[Extracted material]

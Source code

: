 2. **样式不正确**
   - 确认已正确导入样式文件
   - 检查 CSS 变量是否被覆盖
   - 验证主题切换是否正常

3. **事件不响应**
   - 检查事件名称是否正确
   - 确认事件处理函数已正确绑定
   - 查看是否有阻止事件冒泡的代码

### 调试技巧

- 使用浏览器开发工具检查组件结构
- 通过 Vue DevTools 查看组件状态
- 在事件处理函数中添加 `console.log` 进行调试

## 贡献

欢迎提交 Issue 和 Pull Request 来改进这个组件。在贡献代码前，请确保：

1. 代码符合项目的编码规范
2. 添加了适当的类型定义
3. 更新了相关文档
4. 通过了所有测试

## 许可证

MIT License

[/Extracted material]
[Extracted material]

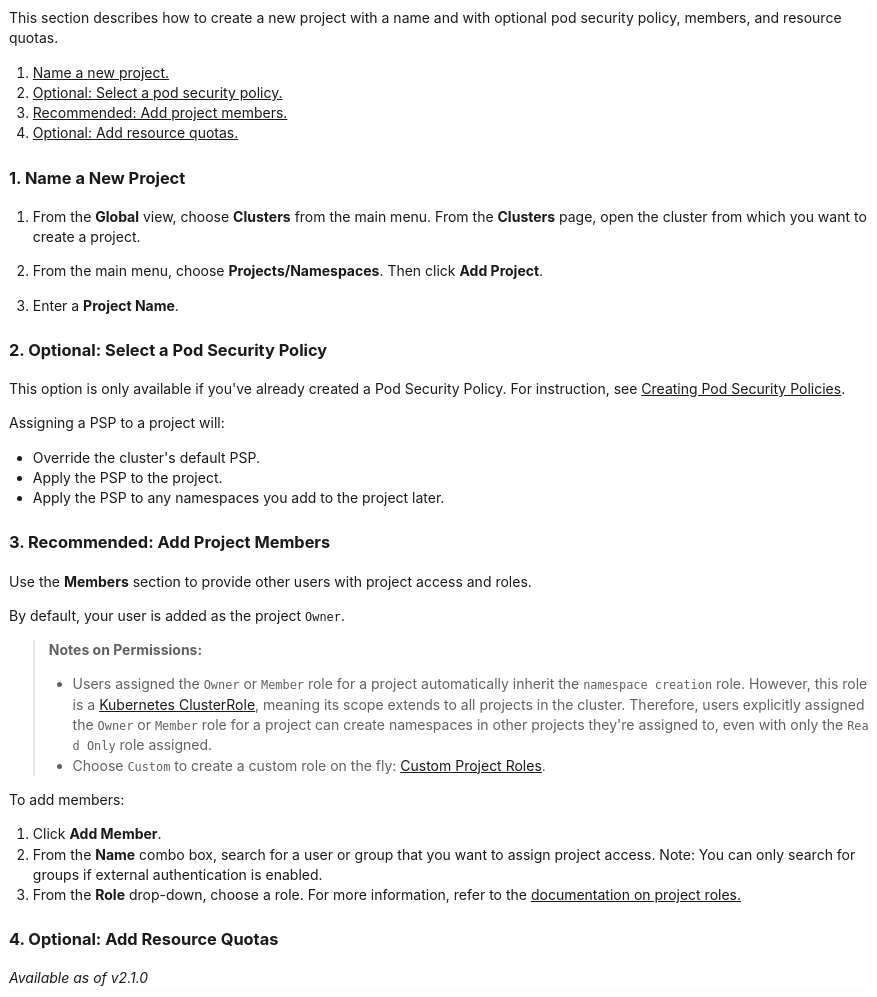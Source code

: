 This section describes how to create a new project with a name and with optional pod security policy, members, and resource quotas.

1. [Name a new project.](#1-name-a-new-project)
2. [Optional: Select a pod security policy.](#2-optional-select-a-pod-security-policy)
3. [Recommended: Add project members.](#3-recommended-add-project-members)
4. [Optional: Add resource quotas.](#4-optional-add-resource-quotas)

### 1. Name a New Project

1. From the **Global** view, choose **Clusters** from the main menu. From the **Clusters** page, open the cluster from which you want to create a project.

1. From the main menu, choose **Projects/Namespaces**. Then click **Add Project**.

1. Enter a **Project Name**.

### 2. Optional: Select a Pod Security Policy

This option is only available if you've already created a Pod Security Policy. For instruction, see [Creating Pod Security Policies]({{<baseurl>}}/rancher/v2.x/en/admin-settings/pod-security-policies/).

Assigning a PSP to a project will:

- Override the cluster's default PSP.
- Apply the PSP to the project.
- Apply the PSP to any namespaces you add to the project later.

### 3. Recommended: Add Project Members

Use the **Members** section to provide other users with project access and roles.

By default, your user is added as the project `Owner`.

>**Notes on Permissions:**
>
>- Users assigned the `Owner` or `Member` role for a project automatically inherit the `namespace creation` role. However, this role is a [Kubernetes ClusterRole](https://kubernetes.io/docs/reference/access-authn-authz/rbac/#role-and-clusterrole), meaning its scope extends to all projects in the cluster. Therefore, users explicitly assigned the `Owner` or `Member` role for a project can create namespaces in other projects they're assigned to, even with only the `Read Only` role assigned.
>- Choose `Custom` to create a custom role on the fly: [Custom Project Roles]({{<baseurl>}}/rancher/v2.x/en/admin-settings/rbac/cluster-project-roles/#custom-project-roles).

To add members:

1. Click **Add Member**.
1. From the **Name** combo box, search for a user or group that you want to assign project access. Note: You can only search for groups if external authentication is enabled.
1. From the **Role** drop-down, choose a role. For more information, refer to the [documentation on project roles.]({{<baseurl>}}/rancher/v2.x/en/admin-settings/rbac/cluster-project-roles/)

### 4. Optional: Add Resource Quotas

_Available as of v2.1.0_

[/Extracted material]

> _What you should do_
Find every line in the records that contains the word "main"; copy those lines.

> _Result for this task_
1. From the **Global** view, choose **Clusters** from the main menu. From the **Clusters** page, open the cluster from which you want to create a project.
1. From the main menu, choose **Projects/Namespaces**. Then click **Add Project**.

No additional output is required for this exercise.